_PROBLEM_:
What is the count of lines in the records that include "rangle"? Reply with that number alone.

_INFORMATION_:

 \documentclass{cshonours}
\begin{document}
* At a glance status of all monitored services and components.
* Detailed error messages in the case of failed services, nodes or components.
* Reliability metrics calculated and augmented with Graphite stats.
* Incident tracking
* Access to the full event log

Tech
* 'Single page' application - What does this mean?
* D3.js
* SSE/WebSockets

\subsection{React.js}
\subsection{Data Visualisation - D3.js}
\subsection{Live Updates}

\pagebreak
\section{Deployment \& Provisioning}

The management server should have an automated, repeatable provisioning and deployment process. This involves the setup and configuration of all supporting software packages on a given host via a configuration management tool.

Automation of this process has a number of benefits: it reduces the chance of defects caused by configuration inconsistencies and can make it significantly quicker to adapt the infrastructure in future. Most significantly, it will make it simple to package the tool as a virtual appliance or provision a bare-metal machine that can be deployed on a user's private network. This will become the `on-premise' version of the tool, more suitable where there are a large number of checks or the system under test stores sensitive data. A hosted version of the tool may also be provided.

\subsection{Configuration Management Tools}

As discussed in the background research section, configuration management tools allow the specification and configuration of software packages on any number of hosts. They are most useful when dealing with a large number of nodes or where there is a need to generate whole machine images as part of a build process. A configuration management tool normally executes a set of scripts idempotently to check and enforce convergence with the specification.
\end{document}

--

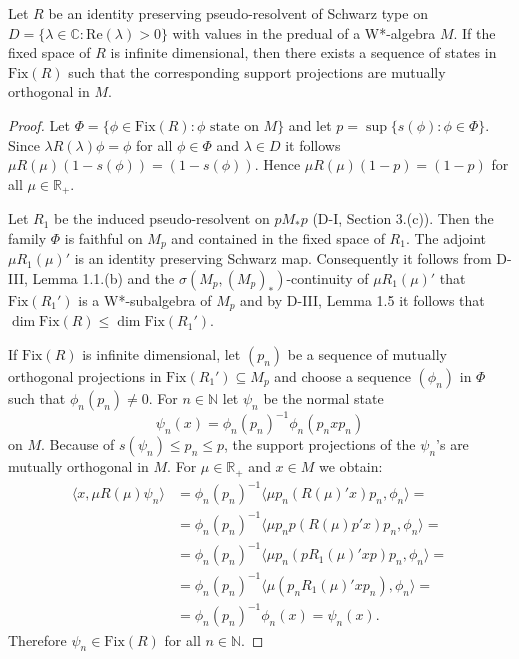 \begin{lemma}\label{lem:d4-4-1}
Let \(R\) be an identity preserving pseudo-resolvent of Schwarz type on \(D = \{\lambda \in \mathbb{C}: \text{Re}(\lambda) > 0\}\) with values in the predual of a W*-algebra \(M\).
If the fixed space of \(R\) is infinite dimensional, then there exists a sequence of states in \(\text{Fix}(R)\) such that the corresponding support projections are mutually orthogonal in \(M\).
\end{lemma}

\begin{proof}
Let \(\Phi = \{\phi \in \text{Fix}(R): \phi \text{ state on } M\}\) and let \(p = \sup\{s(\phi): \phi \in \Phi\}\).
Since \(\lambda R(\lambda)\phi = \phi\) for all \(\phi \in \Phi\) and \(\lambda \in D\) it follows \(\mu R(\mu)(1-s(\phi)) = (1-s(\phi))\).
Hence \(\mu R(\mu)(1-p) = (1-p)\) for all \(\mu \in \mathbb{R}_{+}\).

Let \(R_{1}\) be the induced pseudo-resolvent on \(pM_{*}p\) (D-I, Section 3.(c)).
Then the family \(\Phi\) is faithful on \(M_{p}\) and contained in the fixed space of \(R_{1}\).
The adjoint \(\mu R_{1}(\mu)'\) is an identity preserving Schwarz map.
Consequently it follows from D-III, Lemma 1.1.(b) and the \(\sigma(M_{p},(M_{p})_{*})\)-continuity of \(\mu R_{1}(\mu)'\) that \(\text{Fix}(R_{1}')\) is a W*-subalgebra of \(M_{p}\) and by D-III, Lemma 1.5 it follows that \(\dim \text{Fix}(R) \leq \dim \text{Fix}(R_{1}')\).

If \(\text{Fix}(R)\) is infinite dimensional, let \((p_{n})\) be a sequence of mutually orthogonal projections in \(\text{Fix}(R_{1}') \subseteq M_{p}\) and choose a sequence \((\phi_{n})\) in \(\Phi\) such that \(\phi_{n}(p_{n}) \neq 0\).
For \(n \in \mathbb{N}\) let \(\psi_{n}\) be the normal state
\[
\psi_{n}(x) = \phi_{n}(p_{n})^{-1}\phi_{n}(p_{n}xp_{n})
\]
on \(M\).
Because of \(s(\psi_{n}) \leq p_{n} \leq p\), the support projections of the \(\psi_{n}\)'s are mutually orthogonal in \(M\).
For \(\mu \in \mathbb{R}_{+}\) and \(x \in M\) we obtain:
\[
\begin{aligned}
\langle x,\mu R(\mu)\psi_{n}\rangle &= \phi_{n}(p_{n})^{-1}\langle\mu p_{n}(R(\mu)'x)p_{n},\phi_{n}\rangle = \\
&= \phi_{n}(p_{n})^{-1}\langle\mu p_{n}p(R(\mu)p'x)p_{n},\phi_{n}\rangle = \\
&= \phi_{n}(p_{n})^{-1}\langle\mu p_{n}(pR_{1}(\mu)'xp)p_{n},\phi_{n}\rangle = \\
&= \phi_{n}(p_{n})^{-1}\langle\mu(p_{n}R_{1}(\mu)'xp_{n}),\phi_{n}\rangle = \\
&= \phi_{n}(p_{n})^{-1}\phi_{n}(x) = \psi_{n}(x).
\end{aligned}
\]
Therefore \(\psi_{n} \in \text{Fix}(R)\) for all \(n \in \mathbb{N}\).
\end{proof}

_RESPONSE TO THE TASK_:
4